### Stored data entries
***

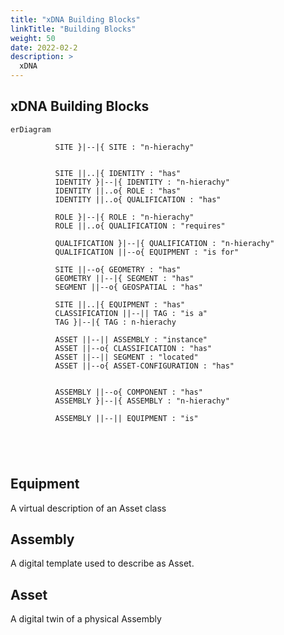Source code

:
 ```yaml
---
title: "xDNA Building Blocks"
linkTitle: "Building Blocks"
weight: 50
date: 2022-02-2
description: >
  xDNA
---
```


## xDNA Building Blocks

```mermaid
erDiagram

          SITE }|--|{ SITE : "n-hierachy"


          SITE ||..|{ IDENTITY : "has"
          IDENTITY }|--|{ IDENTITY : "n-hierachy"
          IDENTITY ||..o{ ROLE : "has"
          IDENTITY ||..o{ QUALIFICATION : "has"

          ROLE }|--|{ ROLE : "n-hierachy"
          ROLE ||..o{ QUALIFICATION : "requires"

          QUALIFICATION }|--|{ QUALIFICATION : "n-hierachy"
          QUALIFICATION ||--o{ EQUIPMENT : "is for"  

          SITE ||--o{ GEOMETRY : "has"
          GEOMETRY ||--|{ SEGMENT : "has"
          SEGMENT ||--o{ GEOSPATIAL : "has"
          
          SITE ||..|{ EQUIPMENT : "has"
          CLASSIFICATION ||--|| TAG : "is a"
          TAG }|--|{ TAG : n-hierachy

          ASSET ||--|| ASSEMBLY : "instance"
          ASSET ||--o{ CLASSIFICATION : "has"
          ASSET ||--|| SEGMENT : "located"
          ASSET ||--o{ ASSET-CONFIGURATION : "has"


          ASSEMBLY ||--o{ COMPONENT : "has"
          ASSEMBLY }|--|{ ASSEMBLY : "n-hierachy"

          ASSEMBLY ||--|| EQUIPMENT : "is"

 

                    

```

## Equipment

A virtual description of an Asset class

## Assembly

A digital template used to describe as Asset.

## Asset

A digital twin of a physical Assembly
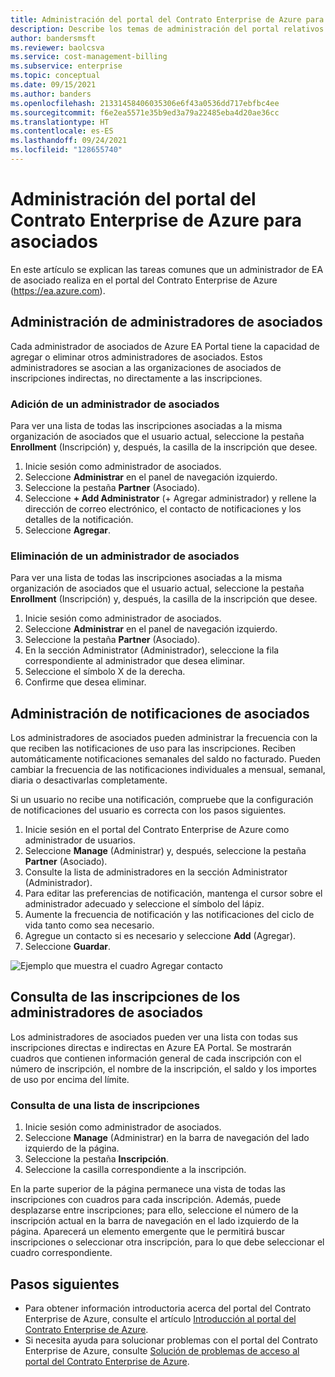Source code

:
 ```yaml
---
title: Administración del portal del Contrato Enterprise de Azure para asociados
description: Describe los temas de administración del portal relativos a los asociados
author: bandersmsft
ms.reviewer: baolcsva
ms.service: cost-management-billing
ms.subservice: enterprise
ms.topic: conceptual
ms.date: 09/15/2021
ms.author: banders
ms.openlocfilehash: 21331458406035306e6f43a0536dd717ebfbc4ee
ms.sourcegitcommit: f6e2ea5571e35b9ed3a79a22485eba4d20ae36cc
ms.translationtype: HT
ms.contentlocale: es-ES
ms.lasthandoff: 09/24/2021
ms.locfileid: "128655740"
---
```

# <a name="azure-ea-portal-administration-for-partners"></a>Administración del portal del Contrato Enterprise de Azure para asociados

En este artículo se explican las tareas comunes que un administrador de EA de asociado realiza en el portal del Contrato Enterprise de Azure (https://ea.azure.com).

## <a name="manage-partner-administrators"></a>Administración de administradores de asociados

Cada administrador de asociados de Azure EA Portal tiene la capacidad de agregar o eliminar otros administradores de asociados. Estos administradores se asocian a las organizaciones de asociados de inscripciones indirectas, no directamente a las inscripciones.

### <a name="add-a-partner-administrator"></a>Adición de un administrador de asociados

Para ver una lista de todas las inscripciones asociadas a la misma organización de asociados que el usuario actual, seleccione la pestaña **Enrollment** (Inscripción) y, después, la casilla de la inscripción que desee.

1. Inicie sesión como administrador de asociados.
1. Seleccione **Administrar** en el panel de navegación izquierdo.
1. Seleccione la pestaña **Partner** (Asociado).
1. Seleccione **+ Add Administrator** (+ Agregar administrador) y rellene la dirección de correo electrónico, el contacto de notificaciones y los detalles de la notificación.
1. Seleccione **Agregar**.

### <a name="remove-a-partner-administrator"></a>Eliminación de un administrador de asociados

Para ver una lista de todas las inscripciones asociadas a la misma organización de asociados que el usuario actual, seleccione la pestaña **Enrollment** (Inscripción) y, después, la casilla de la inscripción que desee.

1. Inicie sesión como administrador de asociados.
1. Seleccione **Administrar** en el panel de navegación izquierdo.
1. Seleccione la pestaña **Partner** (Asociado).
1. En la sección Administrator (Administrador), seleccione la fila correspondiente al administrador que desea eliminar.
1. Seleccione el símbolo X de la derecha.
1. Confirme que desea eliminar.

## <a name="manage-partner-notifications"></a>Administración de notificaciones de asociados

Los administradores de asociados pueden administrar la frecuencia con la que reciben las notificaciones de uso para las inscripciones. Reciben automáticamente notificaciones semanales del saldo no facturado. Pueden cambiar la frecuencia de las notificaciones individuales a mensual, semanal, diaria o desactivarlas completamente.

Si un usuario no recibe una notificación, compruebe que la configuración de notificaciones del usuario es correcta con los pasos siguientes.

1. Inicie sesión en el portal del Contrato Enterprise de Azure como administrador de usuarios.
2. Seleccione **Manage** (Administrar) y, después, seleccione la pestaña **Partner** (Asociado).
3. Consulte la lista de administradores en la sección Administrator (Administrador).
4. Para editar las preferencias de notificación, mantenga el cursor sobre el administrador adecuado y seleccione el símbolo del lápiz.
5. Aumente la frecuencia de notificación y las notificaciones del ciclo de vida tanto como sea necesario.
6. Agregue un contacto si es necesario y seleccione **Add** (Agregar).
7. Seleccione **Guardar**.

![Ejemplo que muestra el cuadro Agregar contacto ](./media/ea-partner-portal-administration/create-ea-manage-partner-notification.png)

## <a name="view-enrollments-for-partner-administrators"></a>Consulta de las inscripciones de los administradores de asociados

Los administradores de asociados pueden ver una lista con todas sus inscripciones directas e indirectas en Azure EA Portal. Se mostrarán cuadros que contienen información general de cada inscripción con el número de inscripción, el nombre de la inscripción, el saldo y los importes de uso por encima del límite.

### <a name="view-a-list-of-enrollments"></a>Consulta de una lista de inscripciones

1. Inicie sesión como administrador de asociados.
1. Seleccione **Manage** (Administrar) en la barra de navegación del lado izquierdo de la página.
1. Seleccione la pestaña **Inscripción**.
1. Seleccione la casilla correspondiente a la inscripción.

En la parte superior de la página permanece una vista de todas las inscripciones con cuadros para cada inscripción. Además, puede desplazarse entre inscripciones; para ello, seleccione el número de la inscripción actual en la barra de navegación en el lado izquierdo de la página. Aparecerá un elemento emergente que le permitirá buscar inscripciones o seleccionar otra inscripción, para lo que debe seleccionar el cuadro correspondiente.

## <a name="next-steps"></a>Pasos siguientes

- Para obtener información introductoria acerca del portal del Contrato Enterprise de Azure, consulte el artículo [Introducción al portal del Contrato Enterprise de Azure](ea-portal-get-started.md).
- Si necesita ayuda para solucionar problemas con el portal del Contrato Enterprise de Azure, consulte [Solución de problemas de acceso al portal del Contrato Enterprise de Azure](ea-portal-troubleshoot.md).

***

Return the entries unchanged, save for the pictures, which do not belong in the copy.

Source code

:
 ```yaml
---
title: "xDNA Building Blocks"
linkTitle: "Building Blocks"
weight: 50
date: 2022-02-2
description: >
  xDNA
---
```


## xDNA Building Blocks

```mermaid
erDiagram

          SITE }|--|{ SITE : "n-hierachy"


          SITE ||..|{ IDENTITY : "has"
          IDENTITY }|--|{ IDENTITY : "n-hierachy"
          IDENTITY ||..o{ ROLE : "has"
          IDENTITY ||..o{ QUALIFICATION : "has"

          ROLE }|--|{ ROLE : "n-hierachy"
          ROLE ||..o{ QUALIFICATION : "requires"

          QUALIFICATION }|--|{ QUALIFICATION : "n-hierachy"
          QUALIFICATION ||--o{ EQUIPMENT : "is for"  

          SITE ||--o{ GEOMETRY : "has"
          GEOMETRY ||--|{ SEGMENT : "has"
          SEGMENT ||--o{ GEOSPATIAL : "has"
          
          SITE ||..|{ EQUIPMENT : "has"
          CLASSIFICATION ||--|| TAG : "is a"
          TAG }|--|{ TAG : n-hierachy

          ASSET ||--|| ASSEMBLY : "instance"
          ASSET ||--o{ CLASSIFICATION : "has"
          ASSET ||--|| SEGMENT : "located"
          ASSET ||--o{ ASSET-CONFIGURATION : "has"


          ASSEMBLY ||--o{ COMPONENT : "has"
          ASSEMBLY }|--|{ ASSEMBLY : "n-hierachy"

          ASSEMBLY ||--|| EQUIPMENT : "is"

 

                    

```

## Equipment

A virtual description of an Asset class

## Assembly

A digital template used to describe as Asset.

## Asset

A digital twin of a physical Assembly
Source code

:
 ```yaml
---
title: Administración del portal del Contrato Enterprise de Azure para asociados
description: Describe los temas de administración del portal relativos a los asociados
author: bandersmsft
ms.reviewer: baolcsva
ms.service: cost-management-billing
ms.subservice: enterprise
ms.topic: conceptual
ms.date: 09/15/2021
ms.author: banders
ms.openlocfilehash: 21331458406035306e6f43a0536dd717ebfbc4ee
ms.sourcegitcommit: f6e2ea5571e35b9ed3a79a22485eba4d20ae36cc
ms.translationtype: HT
ms.contentlocale: es-ES
ms.lasthandoff: 09/24/2021
ms.locfileid: "128655740"
---
```

# <a name="azure-ea-portal-administration-for-partners"></a>Administración del portal del Contrato Enterprise de Azure para asociados

En este artículo se explican las tareas comunes que un administrador de EA de asociado realiza en el portal del Contrato Enterprise de Azure (https://ea.azure.com).

## <a name="manage-partner-administrators"></a>Administración de administradores de asociados

Cada administrador de asociados de Azure EA Portal tiene la capacidad de agregar o eliminar otros administradores de asociados. Estos administradores se asocian a las organizaciones de asociados de inscripciones indirectas, no directamente a las inscripciones.

### <a name="add-a-partner-administrator"></a>Adición de un administrador de asociados

Para ver una lista de todas las inscripciones asociadas a la misma organización de asociados que el usuario actual, seleccione la pestaña **Enrollment** (Inscripción) y, después, la casilla de la inscripción que desee.

1. Inicie sesión como administrador de asociados.
1. Seleccione **Administrar** en el panel de navegación izquierdo.
1. Seleccione la pestaña **Partner** (Asociado).
1. Seleccione **+ Add Administrator** (+ Agregar administrador) y rellene la dirección de correo electrónico, el contacto de notificaciones y los detalles de la notificación.
1. Seleccione **Agregar**.

### <a name="remove-a-partner-administrator"></a>Eliminación de un administrador de asociados

Para ver una lista de todas las inscripciones asociadas a la misma organización de asociados que el usuario actual, seleccione la pestaña **Enrollment** (Inscripción) y, después, la casilla de la inscripción que desee.

1. Inicie sesión como administrador de asociados.
1. Seleccione **Administrar** en el panel de navegación izquierdo.
1. Seleccione la pestaña **Partner** (Asociado).
1. En la sección Administrator (Administrador), seleccione la fila correspondiente al administrador que desea eliminar.
1. Seleccione el símbolo X de la derecha.
1. Confirme que desea eliminar.

## <a name="manage-partner-notifications"></a>Administración de notificaciones de asociados

Los administradores de asociados pueden administrar la frecuencia con la que reciben las notificaciones de uso para las inscripciones. Reciben automáticamente notificaciones semanales del saldo no facturado. Pueden cambiar la frecuencia de las notificaciones individuales a mensual, semanal, diaria o desactivarlas completamente.

Si un usuario no recibe una notificación, compruebe que la configuración de notificaciones del usuario es correcta con los pasos siguientes.

1. Inicie sesión en el portal del Contrato Enterprise de Azure como administrador de usuarios.
2. Seleccione **Manage** (Administrar) y, después, seleccione la pestaña **Partner** (Asociado).
3. Consulte la lista de administradores en la sección Administrator (Administrador).
4. Para editar las preferencias de notificación, mantenga el cursor sobre el administrador adecuado y seleccione el símbolo del lápiz.
5. Aumente la frecuencia de notificación y las notificaciones del ciclo de vida tanto como sea necesario.
6. Agregue un contacto si es necesario y seleccione **Add** (Agregar).
7. Seleccione **Guardar**.

![Ejemplo que muestra el cuadro Agregar contacto ](./media/ea-partner-portal-administration/create-ea-manage-partner-notification.png)

## <a name="view-enrollments-for-partner-administrators"></a>Consulta de las inscripciones de los administradores de asociados

Los administradores de asociados pueden ver una lista con todas sus inscripciones directas e indirectas en Azure EA Portal. Se mostrarán cuadros que contienen información general de cada inscripción con el número de inscripción, el nombre de la inscripción, el saldo y los importes de uso por encima del límite.

### <a name="view-a-list-of-enrollments"></a>Consulta de una lista de inscripciones

1. Inicie sesión como administrador de asociados.
1. Seleccione **Manage** (Administrar) en la barra de navegación del lado izquierdo de la página.
1. Seleccione la pestaña **Inscripción**.
1. Seleccione la casilla correspondiente a la inscripción.

En la parte superior de la página permanece una vista de todas las inscripciones con cuadros para cada inscripción. Además, puede desplazarse entre inscripciones; para ello, seleccione el número de la inscripción actual en la barra de navegación en el lado izquierdo de la página. Aparecerá un elemento emergente que le permitirá buscar inscripciones o seleccionar otra inscripción, para lo que debe seleccionar el cuadro correspondiente.

## <a name="next-steps"></a>Pasos siguientes

- Para obtener información introductoria acerca del portal del Contrato Enterprise de Azure, consulte el artículo [Introducción al portal del Contrato Enterprise de Azure](ea-portal-get-started.md).
- Si necesita ayuda para solucionar problemas con el portal del Contrato Enterprise de Azure, consulte [Solución de problemas de acceso al portal del Contrato Enterprise de Azure](ea-portal-troubleshoot.md).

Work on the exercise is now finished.